WHAT IS REQUIRED
Below are the records; copy each line in which "blob" can be found.

GIVEN RECORDS
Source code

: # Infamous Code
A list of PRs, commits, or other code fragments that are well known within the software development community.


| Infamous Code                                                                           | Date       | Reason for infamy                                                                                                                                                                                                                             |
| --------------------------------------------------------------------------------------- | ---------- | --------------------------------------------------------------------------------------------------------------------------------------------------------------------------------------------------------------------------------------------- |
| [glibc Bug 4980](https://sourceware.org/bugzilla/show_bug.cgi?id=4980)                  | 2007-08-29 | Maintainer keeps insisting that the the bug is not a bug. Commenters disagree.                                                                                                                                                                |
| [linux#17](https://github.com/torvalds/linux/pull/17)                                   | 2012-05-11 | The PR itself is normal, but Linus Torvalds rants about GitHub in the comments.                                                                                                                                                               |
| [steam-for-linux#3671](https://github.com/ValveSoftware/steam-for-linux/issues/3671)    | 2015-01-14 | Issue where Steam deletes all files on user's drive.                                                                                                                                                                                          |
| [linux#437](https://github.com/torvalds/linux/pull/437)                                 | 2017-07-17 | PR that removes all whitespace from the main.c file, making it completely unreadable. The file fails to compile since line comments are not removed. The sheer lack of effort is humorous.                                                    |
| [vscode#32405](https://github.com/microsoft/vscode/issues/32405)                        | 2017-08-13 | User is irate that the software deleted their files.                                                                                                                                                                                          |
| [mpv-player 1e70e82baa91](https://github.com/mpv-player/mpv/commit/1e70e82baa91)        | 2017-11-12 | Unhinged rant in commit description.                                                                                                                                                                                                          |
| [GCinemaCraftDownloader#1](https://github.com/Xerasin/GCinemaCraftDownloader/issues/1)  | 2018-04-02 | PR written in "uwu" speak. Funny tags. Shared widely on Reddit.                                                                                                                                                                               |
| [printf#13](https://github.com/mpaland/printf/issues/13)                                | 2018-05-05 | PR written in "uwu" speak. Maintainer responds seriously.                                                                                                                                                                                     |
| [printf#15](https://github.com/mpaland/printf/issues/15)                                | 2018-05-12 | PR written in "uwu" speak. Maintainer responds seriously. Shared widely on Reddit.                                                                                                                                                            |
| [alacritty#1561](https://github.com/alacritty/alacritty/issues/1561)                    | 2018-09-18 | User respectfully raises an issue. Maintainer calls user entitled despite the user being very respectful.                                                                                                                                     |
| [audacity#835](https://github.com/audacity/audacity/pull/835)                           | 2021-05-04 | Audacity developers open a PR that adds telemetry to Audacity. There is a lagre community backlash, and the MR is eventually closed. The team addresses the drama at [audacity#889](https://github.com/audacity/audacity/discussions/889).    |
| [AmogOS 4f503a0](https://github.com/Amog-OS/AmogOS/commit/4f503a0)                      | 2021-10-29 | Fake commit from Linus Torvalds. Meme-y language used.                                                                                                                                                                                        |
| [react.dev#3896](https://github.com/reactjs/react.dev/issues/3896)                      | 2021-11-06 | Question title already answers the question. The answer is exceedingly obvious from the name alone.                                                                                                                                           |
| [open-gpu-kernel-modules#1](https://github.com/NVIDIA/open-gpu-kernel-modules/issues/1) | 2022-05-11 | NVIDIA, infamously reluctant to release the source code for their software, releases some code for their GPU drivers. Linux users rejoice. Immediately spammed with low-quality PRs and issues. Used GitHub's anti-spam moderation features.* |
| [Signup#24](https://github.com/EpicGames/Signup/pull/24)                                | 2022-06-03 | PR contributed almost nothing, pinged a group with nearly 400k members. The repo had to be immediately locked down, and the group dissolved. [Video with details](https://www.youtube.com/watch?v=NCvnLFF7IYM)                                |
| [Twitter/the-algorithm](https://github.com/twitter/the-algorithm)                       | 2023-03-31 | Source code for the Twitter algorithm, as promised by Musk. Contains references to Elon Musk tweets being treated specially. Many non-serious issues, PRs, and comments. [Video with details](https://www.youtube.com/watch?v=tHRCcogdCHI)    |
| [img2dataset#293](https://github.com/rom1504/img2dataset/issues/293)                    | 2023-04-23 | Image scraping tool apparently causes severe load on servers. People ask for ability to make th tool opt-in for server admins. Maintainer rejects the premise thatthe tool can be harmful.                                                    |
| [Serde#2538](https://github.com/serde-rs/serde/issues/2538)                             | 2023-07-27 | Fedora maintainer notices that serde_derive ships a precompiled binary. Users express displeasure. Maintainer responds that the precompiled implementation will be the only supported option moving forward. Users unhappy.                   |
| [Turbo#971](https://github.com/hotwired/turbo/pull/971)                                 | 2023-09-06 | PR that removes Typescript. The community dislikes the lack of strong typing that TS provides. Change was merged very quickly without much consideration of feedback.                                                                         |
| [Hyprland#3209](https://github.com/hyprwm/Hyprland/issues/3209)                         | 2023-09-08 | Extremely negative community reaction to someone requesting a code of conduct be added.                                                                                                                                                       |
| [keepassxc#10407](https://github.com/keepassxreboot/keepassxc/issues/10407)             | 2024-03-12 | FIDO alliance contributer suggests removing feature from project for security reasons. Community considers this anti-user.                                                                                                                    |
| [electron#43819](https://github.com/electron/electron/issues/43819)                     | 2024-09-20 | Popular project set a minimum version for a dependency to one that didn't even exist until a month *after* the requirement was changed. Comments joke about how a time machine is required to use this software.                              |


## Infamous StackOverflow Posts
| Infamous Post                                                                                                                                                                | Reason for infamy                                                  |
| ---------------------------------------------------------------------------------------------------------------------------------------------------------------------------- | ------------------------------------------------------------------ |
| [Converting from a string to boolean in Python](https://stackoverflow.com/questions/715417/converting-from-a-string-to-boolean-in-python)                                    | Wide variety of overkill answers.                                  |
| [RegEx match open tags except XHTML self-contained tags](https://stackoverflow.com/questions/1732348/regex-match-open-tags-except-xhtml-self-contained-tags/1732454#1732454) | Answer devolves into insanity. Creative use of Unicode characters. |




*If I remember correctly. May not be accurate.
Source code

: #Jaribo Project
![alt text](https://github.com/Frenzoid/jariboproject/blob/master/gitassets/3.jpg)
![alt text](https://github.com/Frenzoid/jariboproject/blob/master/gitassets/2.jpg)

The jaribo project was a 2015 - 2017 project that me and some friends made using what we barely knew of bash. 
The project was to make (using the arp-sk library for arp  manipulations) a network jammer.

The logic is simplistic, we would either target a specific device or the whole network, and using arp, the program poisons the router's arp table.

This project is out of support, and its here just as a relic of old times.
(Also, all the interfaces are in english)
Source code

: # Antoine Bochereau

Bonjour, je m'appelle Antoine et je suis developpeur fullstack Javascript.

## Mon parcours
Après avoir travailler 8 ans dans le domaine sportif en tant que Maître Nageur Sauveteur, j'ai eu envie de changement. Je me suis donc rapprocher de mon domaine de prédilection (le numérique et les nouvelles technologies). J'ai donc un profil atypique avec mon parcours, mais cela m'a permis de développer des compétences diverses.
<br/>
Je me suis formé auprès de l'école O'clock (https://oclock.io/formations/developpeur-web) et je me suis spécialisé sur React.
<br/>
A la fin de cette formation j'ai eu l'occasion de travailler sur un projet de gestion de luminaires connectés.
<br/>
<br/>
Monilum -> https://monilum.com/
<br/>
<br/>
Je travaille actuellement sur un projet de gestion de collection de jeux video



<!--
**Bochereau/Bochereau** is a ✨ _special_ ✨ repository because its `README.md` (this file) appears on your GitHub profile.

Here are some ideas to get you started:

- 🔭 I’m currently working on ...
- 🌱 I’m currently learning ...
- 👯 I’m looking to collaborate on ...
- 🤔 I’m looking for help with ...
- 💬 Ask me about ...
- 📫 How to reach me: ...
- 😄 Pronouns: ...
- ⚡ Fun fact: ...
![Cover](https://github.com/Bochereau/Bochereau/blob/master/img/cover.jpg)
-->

FINISHED EXERCISE
![alt text](https://github.com/Frenzoid/jariboproject/blob/master/gitassets/3.jpg)
![alt text](https://github.com/Frenzoid/jariboproject/blob/master/gitassets/2.jpg)
![Cover](https://github.com/Bochereau/Bochereau/blob/master/img/cover.jpg)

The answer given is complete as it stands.